● PROBLEM
Each line that includes the word "string" should be copied from the records.

○ ○ ○ ○ ○ ○ ○

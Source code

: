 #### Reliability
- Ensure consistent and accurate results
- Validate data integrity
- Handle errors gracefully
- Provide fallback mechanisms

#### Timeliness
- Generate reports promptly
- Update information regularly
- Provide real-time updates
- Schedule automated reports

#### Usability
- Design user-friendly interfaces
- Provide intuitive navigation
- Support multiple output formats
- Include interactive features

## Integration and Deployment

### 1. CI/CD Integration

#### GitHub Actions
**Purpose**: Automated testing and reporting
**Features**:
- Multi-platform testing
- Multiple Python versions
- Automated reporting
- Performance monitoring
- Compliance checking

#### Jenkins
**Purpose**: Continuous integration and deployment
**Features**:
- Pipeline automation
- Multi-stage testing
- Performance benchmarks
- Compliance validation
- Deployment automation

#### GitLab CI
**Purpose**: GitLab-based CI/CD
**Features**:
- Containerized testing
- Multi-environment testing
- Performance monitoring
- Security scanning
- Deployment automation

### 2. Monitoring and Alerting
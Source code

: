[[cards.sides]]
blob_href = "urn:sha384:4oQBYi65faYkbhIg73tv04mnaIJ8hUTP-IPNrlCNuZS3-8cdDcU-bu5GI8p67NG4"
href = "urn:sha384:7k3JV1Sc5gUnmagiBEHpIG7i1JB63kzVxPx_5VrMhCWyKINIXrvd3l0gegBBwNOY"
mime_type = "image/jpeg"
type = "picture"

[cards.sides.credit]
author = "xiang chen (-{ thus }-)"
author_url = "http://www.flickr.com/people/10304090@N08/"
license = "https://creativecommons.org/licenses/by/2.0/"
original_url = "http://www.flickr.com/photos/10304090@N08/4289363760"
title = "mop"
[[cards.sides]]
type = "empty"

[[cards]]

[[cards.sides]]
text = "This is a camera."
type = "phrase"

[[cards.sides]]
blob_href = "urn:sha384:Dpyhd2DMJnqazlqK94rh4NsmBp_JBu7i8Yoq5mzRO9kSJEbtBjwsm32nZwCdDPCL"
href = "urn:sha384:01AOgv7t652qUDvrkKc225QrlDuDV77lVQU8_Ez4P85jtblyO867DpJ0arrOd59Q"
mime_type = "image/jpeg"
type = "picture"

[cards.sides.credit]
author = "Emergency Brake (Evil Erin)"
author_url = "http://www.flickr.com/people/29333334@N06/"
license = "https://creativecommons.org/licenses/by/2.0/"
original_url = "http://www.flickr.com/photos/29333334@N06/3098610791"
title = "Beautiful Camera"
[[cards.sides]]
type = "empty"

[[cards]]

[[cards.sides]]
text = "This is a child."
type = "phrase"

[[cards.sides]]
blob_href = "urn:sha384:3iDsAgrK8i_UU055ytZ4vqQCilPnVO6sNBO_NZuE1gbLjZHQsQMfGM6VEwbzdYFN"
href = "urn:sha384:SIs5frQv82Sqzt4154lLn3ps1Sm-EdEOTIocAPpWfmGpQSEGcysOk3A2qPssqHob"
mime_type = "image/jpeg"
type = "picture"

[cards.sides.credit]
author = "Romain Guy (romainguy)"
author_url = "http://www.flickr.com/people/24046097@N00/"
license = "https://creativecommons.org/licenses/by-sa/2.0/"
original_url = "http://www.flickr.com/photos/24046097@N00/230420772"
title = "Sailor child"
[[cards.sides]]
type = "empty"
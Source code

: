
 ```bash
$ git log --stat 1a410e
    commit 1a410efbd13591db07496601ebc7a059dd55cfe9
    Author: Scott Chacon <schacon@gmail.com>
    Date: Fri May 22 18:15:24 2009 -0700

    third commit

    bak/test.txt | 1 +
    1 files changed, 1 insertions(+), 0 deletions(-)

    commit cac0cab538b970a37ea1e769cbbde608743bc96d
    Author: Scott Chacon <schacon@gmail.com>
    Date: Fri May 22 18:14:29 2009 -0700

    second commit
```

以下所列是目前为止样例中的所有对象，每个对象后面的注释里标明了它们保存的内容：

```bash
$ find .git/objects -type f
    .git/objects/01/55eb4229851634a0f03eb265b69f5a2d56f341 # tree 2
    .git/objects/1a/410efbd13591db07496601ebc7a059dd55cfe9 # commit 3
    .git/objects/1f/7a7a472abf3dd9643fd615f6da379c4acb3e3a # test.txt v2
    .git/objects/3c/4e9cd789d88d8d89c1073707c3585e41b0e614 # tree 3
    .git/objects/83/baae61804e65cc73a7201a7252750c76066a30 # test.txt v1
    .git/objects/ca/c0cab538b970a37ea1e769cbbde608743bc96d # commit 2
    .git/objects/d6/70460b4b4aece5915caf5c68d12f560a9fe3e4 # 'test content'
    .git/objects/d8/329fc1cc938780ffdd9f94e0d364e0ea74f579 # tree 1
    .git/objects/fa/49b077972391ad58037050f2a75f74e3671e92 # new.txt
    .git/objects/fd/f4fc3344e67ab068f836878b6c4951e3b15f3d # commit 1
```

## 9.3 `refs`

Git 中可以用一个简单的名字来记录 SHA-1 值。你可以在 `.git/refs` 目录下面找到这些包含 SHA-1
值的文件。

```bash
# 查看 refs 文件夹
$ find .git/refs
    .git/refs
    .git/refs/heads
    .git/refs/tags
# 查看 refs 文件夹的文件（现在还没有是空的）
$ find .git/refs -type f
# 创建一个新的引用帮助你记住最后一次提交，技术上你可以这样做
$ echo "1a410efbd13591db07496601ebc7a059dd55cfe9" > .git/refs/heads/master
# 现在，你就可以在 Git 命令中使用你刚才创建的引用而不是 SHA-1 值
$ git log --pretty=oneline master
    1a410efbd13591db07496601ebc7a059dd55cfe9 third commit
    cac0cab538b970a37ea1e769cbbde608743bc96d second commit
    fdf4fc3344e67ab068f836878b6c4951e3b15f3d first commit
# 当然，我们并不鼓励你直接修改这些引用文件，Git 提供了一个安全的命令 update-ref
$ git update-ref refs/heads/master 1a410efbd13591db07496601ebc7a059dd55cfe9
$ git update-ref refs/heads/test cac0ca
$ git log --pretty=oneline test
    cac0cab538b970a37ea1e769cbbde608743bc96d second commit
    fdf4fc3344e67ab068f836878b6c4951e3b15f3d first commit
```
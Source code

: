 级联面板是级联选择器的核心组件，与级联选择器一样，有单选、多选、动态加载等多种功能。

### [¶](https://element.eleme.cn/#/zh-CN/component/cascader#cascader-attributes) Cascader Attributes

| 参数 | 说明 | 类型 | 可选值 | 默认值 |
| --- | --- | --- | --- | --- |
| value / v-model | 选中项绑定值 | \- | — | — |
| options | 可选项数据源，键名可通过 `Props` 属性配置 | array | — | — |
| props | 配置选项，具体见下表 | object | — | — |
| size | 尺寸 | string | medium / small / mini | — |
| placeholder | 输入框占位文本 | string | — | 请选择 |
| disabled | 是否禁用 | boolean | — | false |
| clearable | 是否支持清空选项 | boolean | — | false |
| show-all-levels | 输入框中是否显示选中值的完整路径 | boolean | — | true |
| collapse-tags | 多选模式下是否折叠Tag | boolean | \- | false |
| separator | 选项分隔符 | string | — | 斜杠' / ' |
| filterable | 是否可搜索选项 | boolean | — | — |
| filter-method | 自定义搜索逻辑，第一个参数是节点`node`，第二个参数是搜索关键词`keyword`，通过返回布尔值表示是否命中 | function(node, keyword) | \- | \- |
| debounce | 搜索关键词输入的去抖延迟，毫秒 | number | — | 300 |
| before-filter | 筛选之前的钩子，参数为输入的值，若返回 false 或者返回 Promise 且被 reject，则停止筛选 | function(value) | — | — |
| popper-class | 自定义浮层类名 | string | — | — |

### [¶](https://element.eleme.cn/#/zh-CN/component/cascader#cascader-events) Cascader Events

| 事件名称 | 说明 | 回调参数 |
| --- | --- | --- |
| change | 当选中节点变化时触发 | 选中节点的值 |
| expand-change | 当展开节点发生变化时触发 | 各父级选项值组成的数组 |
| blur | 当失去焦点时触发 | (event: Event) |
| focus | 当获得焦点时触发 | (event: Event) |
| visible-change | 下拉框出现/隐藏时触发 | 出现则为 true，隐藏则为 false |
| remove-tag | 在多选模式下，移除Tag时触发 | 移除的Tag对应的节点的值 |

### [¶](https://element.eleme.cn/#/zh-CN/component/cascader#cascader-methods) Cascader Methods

○ ○ ○ ○ ○ ○ ○

● COMPLETED EXERCISE
| size | 尺寸 | string | medium / small / mini | — |
| placeholder | 输入框占位文本 | string | — | 请选择 |
| separator | 选项分隔符 | string | — | 斜杠' / ' |
| popper-class | 自定义浮层类名 | string | — | — |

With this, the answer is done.